Environment, Europe, Featured, Headlines, TerraViva Europe

‘Amazon of Europe’ Threatened by a Straightening

As the Danube naturally flows through Serbia. Credit: Vesna Zimonjic/IPS.

As the Danube naturally flows through Serbia. Credit: Vesna Zimonjic/IPS.

BELGRADE, Jun 30 2012 (IPS) - Wildlife is being increasingly threatened around the Danube river, the “Amazon of Europe”. The need for profit is taking over from the need to protect natural resources along the river.

Austria and Croatia are engaged in a major project to tame the Danube, to ‘correct’ its meandering stream into a straight one to facilitate commercial shipping along the river to the Black Sea.

“Threats to wildlife are serious,” head of the Worldwide Fund for Nature in Serbia Duska Dimovic told IPS. “Wildlife is trans-border; birds and fish go freely between Serbia and Croatia. Major works in one of the countries will influence all the immediate neighbours along the river.”

This Amazon of Europe comes with 800,000 hectares of green belt along its banks and those of its tributaries, the Drava and Mura, in five countries – Austria, Croatia, Hungary, Serbia and Slovakia.

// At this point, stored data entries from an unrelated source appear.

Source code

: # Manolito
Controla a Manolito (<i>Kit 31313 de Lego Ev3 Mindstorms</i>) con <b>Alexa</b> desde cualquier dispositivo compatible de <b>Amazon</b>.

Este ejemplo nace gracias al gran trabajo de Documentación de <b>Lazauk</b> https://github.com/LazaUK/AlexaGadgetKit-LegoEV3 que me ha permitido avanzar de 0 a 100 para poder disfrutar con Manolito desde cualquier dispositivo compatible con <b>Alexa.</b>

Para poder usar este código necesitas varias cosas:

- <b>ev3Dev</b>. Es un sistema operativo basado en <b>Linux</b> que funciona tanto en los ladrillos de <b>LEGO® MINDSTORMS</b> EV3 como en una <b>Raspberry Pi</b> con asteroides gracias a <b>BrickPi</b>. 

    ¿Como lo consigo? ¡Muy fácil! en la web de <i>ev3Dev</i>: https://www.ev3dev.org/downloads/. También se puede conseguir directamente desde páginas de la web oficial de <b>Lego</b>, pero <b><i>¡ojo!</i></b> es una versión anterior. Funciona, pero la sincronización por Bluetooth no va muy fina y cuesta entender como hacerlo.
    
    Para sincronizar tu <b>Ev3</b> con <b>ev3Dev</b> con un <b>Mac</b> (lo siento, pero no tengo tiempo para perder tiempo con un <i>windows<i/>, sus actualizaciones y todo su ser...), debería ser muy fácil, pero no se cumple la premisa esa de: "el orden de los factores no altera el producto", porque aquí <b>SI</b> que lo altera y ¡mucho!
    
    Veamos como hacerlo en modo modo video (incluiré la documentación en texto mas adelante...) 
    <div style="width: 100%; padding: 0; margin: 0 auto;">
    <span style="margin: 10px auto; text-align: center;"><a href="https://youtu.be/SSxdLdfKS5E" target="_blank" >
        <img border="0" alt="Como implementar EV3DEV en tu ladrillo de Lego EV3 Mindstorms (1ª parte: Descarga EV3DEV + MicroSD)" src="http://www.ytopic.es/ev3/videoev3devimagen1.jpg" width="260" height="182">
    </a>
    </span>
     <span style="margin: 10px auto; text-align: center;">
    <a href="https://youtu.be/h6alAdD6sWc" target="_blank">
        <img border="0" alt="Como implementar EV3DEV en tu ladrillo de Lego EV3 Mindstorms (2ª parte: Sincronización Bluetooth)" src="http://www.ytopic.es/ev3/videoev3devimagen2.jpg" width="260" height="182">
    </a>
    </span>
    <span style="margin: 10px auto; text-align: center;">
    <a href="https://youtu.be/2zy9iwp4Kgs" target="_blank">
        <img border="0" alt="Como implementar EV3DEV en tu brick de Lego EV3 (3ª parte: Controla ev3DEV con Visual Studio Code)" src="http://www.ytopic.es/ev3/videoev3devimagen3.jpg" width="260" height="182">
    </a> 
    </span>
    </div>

This is a unique natural reserve of floodplain and wetland wildlife, home to a third of the region’s plant species, half of fish and mammal species and 63 percent of bird species.

Colonies of rare white tailed eagles, little tern, black stork, beaver and otter thrive in the area. The ship sturgeon here is nearly extinct but survives. The rare red deer can also be sighted coming to the riverbank.

And thousands of families depend on the Danube through fishing and cultivation, which is tuned to the river’s flooding and ebbing.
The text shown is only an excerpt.